● TRY IT: How many lines in the records below contain "piece"? Reply with the number only.

==== SUPPLIED MATERIAL ====

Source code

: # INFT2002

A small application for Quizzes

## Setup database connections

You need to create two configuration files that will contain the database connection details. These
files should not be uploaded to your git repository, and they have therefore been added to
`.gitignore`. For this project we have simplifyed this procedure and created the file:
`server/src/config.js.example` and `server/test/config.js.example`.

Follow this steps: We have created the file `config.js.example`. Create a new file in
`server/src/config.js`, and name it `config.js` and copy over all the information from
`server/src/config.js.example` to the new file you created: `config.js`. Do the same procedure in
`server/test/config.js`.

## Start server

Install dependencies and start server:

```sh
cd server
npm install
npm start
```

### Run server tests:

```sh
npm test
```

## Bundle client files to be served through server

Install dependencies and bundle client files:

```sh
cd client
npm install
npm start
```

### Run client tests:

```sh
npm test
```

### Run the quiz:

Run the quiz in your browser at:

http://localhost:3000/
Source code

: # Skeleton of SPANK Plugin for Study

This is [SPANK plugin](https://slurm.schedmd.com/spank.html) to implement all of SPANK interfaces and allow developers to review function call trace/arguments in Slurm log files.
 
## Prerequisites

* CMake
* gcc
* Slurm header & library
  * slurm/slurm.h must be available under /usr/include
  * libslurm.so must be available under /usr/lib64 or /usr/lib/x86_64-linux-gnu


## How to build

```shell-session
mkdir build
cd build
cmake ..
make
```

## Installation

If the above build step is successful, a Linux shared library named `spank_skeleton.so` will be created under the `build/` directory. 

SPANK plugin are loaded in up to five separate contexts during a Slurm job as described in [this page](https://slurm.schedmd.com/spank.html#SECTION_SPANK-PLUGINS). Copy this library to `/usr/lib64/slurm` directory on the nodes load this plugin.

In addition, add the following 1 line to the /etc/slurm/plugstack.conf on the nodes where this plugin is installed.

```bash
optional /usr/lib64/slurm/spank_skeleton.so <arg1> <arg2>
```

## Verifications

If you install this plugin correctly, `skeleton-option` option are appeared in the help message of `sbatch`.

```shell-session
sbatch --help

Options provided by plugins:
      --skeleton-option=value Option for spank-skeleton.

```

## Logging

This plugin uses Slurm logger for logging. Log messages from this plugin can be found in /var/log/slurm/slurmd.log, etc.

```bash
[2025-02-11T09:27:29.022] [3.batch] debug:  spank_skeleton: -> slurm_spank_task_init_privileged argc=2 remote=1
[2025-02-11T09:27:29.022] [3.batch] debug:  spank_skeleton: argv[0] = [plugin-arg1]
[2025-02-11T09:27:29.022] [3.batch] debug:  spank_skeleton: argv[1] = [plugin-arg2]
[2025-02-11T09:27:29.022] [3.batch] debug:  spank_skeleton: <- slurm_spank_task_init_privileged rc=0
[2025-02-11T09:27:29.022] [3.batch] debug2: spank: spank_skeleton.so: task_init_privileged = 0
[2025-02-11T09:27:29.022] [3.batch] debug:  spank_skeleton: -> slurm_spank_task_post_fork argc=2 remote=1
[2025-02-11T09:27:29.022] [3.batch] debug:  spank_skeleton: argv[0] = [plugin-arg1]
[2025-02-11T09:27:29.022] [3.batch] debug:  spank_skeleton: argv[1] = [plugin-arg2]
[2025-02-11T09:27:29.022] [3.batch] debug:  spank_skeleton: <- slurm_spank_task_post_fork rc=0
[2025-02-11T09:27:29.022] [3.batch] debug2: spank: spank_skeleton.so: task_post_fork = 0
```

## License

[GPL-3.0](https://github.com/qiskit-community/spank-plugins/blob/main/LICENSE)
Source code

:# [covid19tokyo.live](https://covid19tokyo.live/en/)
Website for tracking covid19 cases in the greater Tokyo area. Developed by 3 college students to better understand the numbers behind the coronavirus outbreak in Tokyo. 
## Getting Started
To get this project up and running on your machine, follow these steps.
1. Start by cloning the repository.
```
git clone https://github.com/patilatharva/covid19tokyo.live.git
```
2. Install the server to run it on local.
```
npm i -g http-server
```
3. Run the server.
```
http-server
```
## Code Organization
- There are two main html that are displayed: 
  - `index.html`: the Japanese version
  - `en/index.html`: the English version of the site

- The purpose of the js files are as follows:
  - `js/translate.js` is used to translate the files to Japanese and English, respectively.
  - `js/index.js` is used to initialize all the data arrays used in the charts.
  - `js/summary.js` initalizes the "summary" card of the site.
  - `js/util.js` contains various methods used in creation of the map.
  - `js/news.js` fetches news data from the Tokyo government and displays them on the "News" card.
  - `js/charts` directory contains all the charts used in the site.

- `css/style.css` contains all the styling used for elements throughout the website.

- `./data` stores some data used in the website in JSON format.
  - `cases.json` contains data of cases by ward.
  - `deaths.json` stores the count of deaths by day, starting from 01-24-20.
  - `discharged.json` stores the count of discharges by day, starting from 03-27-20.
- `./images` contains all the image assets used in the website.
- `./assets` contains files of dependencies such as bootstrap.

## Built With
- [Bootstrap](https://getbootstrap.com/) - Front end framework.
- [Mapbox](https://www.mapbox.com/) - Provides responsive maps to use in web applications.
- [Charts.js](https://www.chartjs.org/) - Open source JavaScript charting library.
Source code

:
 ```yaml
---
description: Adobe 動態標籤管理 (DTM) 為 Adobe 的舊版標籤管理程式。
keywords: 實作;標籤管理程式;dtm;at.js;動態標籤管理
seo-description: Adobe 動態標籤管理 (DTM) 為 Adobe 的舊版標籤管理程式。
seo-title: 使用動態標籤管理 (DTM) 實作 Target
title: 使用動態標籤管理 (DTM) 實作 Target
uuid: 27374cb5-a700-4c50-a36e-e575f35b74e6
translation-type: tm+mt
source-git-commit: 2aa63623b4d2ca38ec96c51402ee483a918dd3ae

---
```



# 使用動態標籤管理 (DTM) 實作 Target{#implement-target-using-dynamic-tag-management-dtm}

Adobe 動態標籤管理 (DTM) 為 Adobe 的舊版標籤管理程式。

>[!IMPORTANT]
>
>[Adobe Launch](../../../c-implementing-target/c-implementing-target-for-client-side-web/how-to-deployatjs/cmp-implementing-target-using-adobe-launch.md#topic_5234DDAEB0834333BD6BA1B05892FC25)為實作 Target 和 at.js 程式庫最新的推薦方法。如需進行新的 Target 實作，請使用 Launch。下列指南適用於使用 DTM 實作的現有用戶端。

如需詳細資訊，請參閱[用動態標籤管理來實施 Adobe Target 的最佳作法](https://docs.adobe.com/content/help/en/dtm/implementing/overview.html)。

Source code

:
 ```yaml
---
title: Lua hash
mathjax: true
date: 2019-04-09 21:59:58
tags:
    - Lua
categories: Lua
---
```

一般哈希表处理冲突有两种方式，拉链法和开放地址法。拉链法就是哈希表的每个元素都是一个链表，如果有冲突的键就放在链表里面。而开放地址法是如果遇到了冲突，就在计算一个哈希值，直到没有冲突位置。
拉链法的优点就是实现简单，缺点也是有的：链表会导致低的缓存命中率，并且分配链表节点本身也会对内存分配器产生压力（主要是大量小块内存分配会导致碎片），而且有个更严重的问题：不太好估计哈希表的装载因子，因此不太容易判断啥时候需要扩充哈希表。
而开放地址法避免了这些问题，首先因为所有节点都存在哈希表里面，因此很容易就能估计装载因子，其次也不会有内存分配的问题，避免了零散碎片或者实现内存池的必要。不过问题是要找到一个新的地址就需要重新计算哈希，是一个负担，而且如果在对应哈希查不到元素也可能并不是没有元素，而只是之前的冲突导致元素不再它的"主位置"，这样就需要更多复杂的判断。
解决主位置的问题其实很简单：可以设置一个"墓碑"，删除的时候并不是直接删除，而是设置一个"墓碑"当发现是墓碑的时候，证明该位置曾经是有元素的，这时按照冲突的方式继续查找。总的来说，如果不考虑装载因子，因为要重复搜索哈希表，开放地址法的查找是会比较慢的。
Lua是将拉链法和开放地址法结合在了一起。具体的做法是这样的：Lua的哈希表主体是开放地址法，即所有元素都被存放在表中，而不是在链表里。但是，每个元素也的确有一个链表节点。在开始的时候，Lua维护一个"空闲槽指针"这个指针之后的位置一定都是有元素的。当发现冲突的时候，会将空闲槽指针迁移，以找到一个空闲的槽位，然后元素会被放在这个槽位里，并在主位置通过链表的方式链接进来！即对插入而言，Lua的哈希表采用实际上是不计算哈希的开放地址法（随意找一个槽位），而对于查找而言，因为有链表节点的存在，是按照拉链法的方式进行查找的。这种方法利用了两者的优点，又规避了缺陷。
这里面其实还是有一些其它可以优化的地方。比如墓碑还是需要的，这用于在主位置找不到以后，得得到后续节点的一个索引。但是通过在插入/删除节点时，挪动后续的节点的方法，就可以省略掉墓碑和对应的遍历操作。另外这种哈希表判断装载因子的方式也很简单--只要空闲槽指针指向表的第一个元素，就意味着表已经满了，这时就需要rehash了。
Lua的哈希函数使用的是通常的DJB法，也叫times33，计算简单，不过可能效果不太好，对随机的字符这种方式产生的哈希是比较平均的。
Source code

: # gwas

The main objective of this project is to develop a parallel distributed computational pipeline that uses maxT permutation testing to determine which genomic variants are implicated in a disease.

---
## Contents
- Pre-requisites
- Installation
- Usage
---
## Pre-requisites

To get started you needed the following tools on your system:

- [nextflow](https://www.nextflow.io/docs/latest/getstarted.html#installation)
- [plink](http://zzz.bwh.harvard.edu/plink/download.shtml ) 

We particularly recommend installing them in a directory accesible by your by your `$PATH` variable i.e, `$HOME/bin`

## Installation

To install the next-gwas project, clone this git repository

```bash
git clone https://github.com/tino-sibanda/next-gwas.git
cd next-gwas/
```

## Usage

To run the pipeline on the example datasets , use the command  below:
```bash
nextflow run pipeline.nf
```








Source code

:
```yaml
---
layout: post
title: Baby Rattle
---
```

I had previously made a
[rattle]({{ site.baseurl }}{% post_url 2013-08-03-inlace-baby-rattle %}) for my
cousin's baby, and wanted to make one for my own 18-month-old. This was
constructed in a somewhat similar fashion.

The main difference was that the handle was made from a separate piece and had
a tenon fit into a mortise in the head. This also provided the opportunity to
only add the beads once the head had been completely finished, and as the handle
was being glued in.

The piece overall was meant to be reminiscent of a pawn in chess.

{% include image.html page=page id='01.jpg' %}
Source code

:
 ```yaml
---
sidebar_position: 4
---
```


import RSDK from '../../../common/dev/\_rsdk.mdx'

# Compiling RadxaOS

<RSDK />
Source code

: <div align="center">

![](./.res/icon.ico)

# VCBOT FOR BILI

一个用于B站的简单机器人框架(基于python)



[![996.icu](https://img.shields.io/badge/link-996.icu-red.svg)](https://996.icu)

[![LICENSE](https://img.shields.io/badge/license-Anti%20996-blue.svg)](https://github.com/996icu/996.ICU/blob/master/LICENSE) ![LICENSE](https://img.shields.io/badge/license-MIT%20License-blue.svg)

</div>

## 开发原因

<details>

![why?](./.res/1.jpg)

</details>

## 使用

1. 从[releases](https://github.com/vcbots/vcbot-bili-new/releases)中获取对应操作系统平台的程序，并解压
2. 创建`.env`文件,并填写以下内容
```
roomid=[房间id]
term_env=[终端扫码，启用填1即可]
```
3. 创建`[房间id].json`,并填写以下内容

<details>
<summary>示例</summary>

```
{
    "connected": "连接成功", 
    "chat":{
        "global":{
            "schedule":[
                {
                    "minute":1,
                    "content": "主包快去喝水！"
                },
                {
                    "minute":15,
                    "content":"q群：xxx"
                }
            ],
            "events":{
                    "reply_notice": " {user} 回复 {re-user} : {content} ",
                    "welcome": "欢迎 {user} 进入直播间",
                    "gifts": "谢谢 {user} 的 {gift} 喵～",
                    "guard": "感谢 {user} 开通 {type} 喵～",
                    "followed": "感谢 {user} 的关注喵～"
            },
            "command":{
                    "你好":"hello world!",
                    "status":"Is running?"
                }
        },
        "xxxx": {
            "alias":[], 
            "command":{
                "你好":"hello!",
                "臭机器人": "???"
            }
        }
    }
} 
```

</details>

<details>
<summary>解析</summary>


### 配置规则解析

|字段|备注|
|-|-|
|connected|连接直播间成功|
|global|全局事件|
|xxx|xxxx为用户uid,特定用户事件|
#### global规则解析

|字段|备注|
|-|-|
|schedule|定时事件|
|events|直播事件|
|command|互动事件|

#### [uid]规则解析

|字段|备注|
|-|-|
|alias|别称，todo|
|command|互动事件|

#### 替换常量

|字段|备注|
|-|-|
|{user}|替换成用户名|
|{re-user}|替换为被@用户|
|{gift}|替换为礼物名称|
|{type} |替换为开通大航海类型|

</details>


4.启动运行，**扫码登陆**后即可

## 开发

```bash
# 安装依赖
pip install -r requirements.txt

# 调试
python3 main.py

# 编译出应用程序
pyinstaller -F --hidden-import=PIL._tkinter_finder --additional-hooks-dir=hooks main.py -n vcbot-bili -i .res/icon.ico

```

====

● EXERCISE RESULT: 2